The entire situation in Afghanistan is “extremely unstable,” anti-war activist Eugene Puryear told RT.
“Saying that he won’t allow chaos to return is a rhetorical device by President Obama to mitigate, in a sort to whitewash the history of what’s been going on there during his presidency and the presidency of George W. Bush.”
Obama’s pledge to continue pursuing counter-terrorist options in Afghanistan, Puryear believes, means “they will continue drone strikes, continue special forces strikes, continue conflict – the essentially puppet government – the Karzai government will continue with US and international funds to push the fight against those they view as their enemies and significant amounts of uncertainty and turmoil in the country.”

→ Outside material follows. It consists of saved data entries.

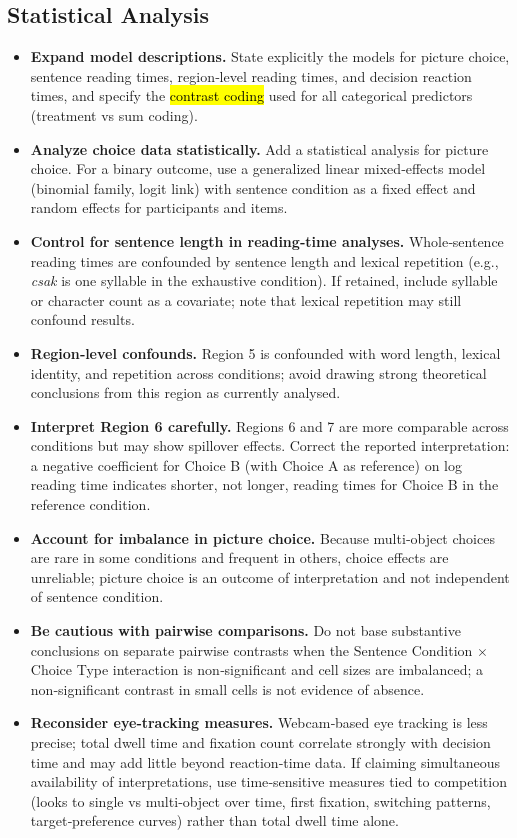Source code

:\documentclass[a4paper, ruler]{CUP-JNL-LIN}%
\begin{document}
\subsection{Statistical Analysis}

\begin{itemize}
  \item \textbf{Expand model descriptions.} State explicitly the models for picture choice, sentence reading times, region‑level reading times, and decision reaction times, and specify the \hl{contrast coding} used for all categorical predictors (treatment vs sum coding).
  \item \textbf{\bigstar Analyze choice data statistically.} Add a statistical analysis for picture choice. For a binary outcome, use a generalized linear mixed‑effects model (binomial family, logit link) with sentence condition as a fixed effect and random effects for participants and items.
  \item \textbf{Control for sentence length in reading‑time analyses.} Whole‑sentence reading times are confounded by sentence length and lexical repetition (e.g., \emph{csak} is one syllable in the exhaustive condition). If retained, include syllable or character count as a covariate; note that lexical repetition may still confound results.
  \item \textbf{Region‑level confounds.} Region 5 is confounded with word length, lexical identity, and repetition across conditions; avoid drawing strong theoretical conclusions from this region as currently analysed.
  \item \textbf{Interpret Region 6 carefully.} Regions 6 and 7 are more comparable across conditions but may show spillover effects. Correct the reported interpretation: a negative coefficient for Choice B (with Choice A as reference) on log reading time indicates shorter, not longer, reading times for Choice B in the reference condition.
  \item \textbf{Account for imbalance in picture choice.} Because multi‑object choices are rare in some conditions and frequent in others, choice effects are unreliable; picture choice is an outcome of interpretation and not independent of sentence condition.
  \item \textbf{Be cautious with pairwise comparisons.} Do not base substantive conclusions on separate pairwise contrasts when the Sentence Condition $\times$ Choice Type interaction is non‑significant and cell sizes are imbalanced; a non‑significant contrast in small cells is not evidence of absence.
  \item \textbf{Reconsider eye‑tracking measures.} Webcam‑based eye tracking is less precise; total dwell time and fixation count correlate strongly with decision time and may add little beyond reaction‑time data. If claiming simultaneous availability of interpretations, use time‑sensitive measures tied to competition (looks to single vs multi‑object over time, first fixation, switching patterns, target‑preference curves) rather than total dwell time alone.
\end{itemize}
\end{document}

The announcement came as no surprise, although the president did not elaborate on the number or troops that will stay in Afghanistan after 2014, an issue that remains a subject of debate between the Pentagon and Obama’s civilian advisors.
The military want as many as 10,000 soldiers to remain in the country, and say they doubt the ability of Afghan security forces to take over. This is especially true with Taliban announcing that 2013 will be a year of intensive fighting in Afghanistan.
"What really hangs in the balance now is the confidence level of the Afghan security forces and its people in them," said General Martin Dempsey, chair of the Joint Chiefs of Staff, USA Today reported.
Some White House staffers have advocated a much smaller long-term presence, with a compromise number expected to be about 8,000, according to US officials.
By the end of 2016, the US may leave as few as 3,500 to 6,000 troops in Afghanistan. More radical drawdown proposal put that number even lower – 1,000 people stationed in the enormous US embassy in Kabul, with commando teams flown in from ships and bases in other countries as needed.
Advocates of the smaller force have claimed it would encourage Kabul to put more effort into turning its troubled military into a viable force that can deal with Taliban militants on its own.
“We need to ensure that our presence there doesn’t act as a crutch,” a senior Obama administration official from this camp told Washington Post. “The Afghans have to recognize that this is their moment to step up and take more responsibility. If they can’t do everything we want them to do, that’s fine. They need to figure out their own way of fighting.”
But at the same time, the White House wants to scale down Afghanistan’s security forces from the current 352,000 to 230,000 by 2017. Washington spends about $4.1 billion annually on maintaining Afghan troops. This plan was met with frowns by some US generals, including the outgoing coalition commander in Kabul, General John R. Allen, and his successor General Joseph F. Dunford Jr.